Tras el impacto físico, tras los gritos de dolor, las contusiones y la sangre que brota de heridas, está simplemente la constatación de un hecho. Diego Levy hace “el levantamiento” o el reconocimiento de un hecho que viene a perturbar la diaria secuencia de nuestras  vidas. 

El autor de Choques nos deja solos, aún más solos, ante la imagen de un objeto que, por contagio y de facto, deviene doblemente solitario y silencioso. Y es que más allá del latido insubordinado del corazón y del imparable borboteo de la sangre, está lo inerte, el imperturbable montón de hierros retorcidos. Levy nos presenta, literalmente, al mundo de cabeza, la realidad subvertida. Un desorden se instala en el orden precario de las cosas. 

 

Si bien las tomas suelen ser abiertas, Diego Levy también gusta del fragmento o el detalle del desastre: los pliegues metálicos que se dibujan en la lámina acerada de un camión volcado, un parabrisas que traza las líneas astilladas y sinuosas de la tela de una araña. O bien, nos da la parte por el todo: un asiento arrancado en plena calle, un espejo retrovisor en un terreno baldío. 

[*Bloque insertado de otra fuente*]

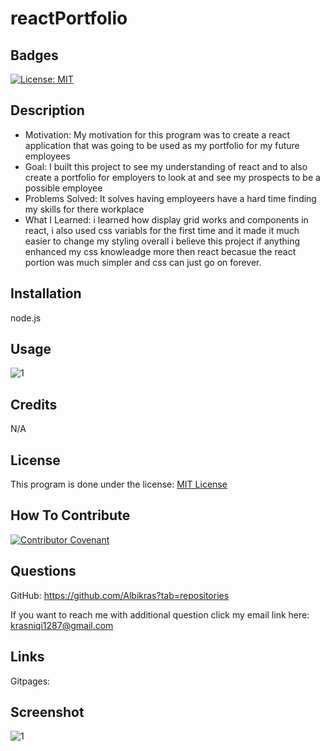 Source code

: # reactPortfolio

## Badges

[![License: MIT](https://img.shields.io/badge/License-MIT-yellow.svg)](https://opensource.org/licenses/MIT)

## Description

- Motivation: My motivation for this program was to create a react application that was going to be used as my portfolio for my future employees
- Goal: I built this project to see my understanding of react and to also create a portfolio for employers to look at and see my prospects to be a possible employee
- Problems Solved: It solves having employeers have a hard time finding my skills for there workplace
- What I Learned: i learned how display grid works and components in react, i also used css variabls for the first time and it made it much easier to change my styling overall i believe this project if anything enhanced my css knowleadge more then react becasue the react portion was much simpler and css can just go on forever.

## Installation

node.js

## Usage

![1](1)

## Credits

N/A

## License

This program is done under the license: [MIT License](https://choosealicense.com/licenses/mit/)

## How To Contribute

[![Contributor Covenant](https://img.shields.io/badge/Contributor%20Covenant-2.1-4baaaa.svg)](code_of_conduct.md)

## Questions

GitHub: https://github.com/Albikras?tab=repositories

If you want to reach me with additional question click my email link here: krasniqi1287@gmail.com

## Links

Gitpages:

## Screenshot

![1](1)
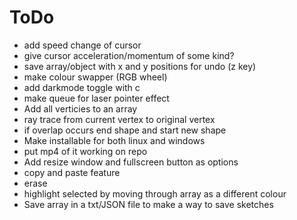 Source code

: # ToDo

- add speed change of cursor
- give cursor acceleration/momentum of some kind?
- save array/object with x and y positions for undo (z key)
- make colour swapper (RGB wheel)
- add darkmode toggle with c
- make queue for laser pointer effect
- Add all verticies to an array
- ray trace from current vertex to original vertex
- if overlap occurs end shape and start new shape
- Make installable for both linux and windows
- put mp4 of it working on repo
- Add resize window and fullscreen button as options
- copy and paste feature
- erase
- highlight selected by moving through array as a different colour
- Save array in a txt/JSON file to make a way to save sketches
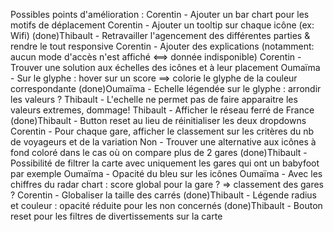 Possibles points d'amélioration :
Corentin - Ajouter un bar chart pour les motifs de déplacement
Corentin - Ajouter un tooltip sur chaque icône (ex: Wifi)
(done)Thibault - Retravailler l'agencement des différentes parties & rendre le tout responsive
Corentin - Ajouter des explications (notamment: aucun mode d'accès n'est affiché <==> donnée indisponible)
Corentin - Trouver une solution aux échelles des icônes et à leur placement
Oumaïma - Sur le glyphe : hover sur un score ==> colorie le glyphe de la couleur correspondante
(done)Oumaïma - Echelle légendée sur le glyphe : arrondir les valeurs ?
Thibault - L'echelle ne permet pas de faire apparaitre les valeurs extremes, dommage!
Thibault - Afficher le réseau ferré de France
(done)Thibault - Button reset au lieu de réinitialiser les deux dropdowns
Corentin - Pour chaque gare, afficher le classement sur les critères du nb de voyageurs et de la variation
Non - Trouver une alternative aux icônes à fond coloré dans le cas où on compare plus de 2 gares
(done)Thibault - Possibilité de filtrer la carte avec uniquement les gares qui ont un babyfoot par exemple
Oumaïma - Opacité du bleu sur les icônes
Oumaïma - Avec les chiffres du radar chart : score global pour la gare ? => classement des gares ?
Corentin - Globaliser la taille des carrés
(done)Thibault - Légende radius et couleur : opacité réduite pour les non concernés
(done)Thibault - Bouton reset pour les filtres de divertissements sur la carte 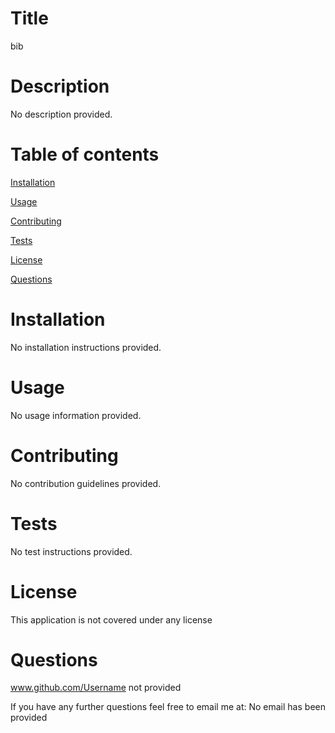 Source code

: # Title

bib
# Description


No description provided.
# Table of contents


[Installation](#installation)

[Usage](#usage)

[Contributing](#contributing)

[Tests](#tests)

[License](#license)

[Questions](#questions)

# Installation


No installation instructions provided.
# Usage


No usage information provided.
# Contributing


No contribution guidelines provided.
# Tests


No test instructions provided.
# License


This application is not covered under any license
# Questions

www.github.com/Username not provided

If you have any further questions feel free to email me at: No email has been provided
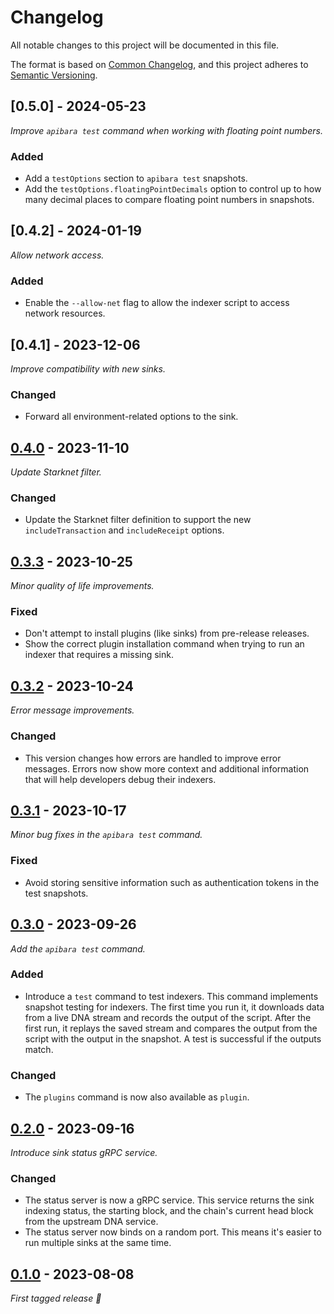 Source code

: # Changelog

All notable changes to this project will be documented in this file.

The format is based on [Common Changelog](https://common-changelog.org/), and
this project adheres to
[Semantic Versioning](https://semver.org/spec/v2.0.0.html).

## [0.5.0] - 2024-05-23

_Improve `apibara test` command when working with floating point numbers._

### Added

-   Add a `testOptions` section to `apibara test` snapshots.
-   Add the `testOptions.floatingPointDecimals` option to control up to how many
    decimal places to compare floating point numbers in snapshots.

## [0.4.2] - 2024-01-19

_Allow network access._

### Added

-   Enable the `--allow-net` flag to allow the indexer script to access network resources.

## [0.4.1] - 2023-12-06

_Improve compatibility with new sinks._

### Changed

-   Forward all environment-related options to the sink.

## [0.4.0] - 2023-11-10

_Update Starknet filter._

### Changed

-   Update the Starknet filter definition to support the new
    `includeTransaction` and `includeReceipt` options.

## [0.3.3] - 2023-10-25

_Minor quality of life improvements._

### Fixed

-   Don't attempt to install plugins (like sinks) from pre-release releases.
-   Show the correct plugin installation command when trying to run an indexer
    that requires a missing sink.

## [0.3.2] - 2023-10-24

_Error message improvements._

### Changed

-   This version changes how errors are handled to improve error messages.
    Errors now show more context and additional information that will help
    developers debug their indexers.

## [0.3.1] - 2023-10-17

_Minor bug fixes in the `apibara test` command._

### Fixed

-   Avoid storing sensitive information such as authentication tokens in the
    test snapshots.

## [0.3.0] - 2023-09-26

_Add the `apibara test` command._

### Added

-   Introduce a `test` command to test indexers. This command implements
    snapshot testing for indexers. The first time you run it, it downloads data
    from a live DNA stream and records the output of the script. After the first
    run, it replays the saved stream and compares the output from the script with
    the output in the snapshot. A test is successful if the outputs match.

### Changed

-   The `plugins` command is now also available as `plugin`.

## [0.2.0] - 2023-09-16

_Introduce sink status gRPC service._

### Changed

-   The status server is now a gRPC service. This service returns the sink
    indexing status, the starting block, and the chain's current head block
    from the upstream DNA service.
-   The status server now binds on a random port. This means it's easier to run
    multiple sinks at the same time.

## [0.1.0] - 2023-08-08

_First tagged release 🎉_

[0.4.0]: https://github.com/apibara/dna/releases/tag/cli/v0.4.0
[0.3.3]: https://github.com/apibara/dna/releases/tag/cli/v0.3.3
[0.3.2]: https://github.com/apibara/dna/releases/tag/cli/v0.3.2
[0.3.1]: https://github.com/apibara/dna/releases/tag/cli/v0.3.1
[0.3.0]: https://github.com/apibara/dna/releases/tag/cli/v0.3.0
[0.2.0]: https://github.com/apibara/dna/releases/tag/cli/v0.2.0
[0.1.0]: https://github.com/apibara/dna/releases/tag/cli/v0.1.0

Su mirada se deja seducir por las líneas y los planos, los cortes abruptos y las segmentaciones, las contrapicadas de esos enormes camiones que sucumben ante la gravidez de la carga o la simple distracción del instante. Ahí permanecen aún erguidas, de cabeza o de lado esas gigantescas e improbables moles de hierro de vivos colores o de tonos cercanos a la herrumbre bajo diáfanos cielos de un azul impasible o marcados por las nubes como en un cuadro hiperrealista. Ahí persiste también el fuego que, aunque controlado, aún halla sustento al interior de un camión carcomido por el óxido.

 

Choques es el escueto título de este libro. La otra serie de imágenes de Diego Levy se titula, sintomática y paradójicamente, Sangre. Es de pensarse. Levy vacía de tragedia el contenido de la imagen, erradicando ese líquido rojo y espeso, que quizás esté dado, sin embargo, por analogía. Si hubiera que pensar en cuáles son los dos colores que campean a lo largo de este libro, creo que serían el límpido e ingrávido azul de los cielos del sur y el rojo, el intenso rojo de la  sangre.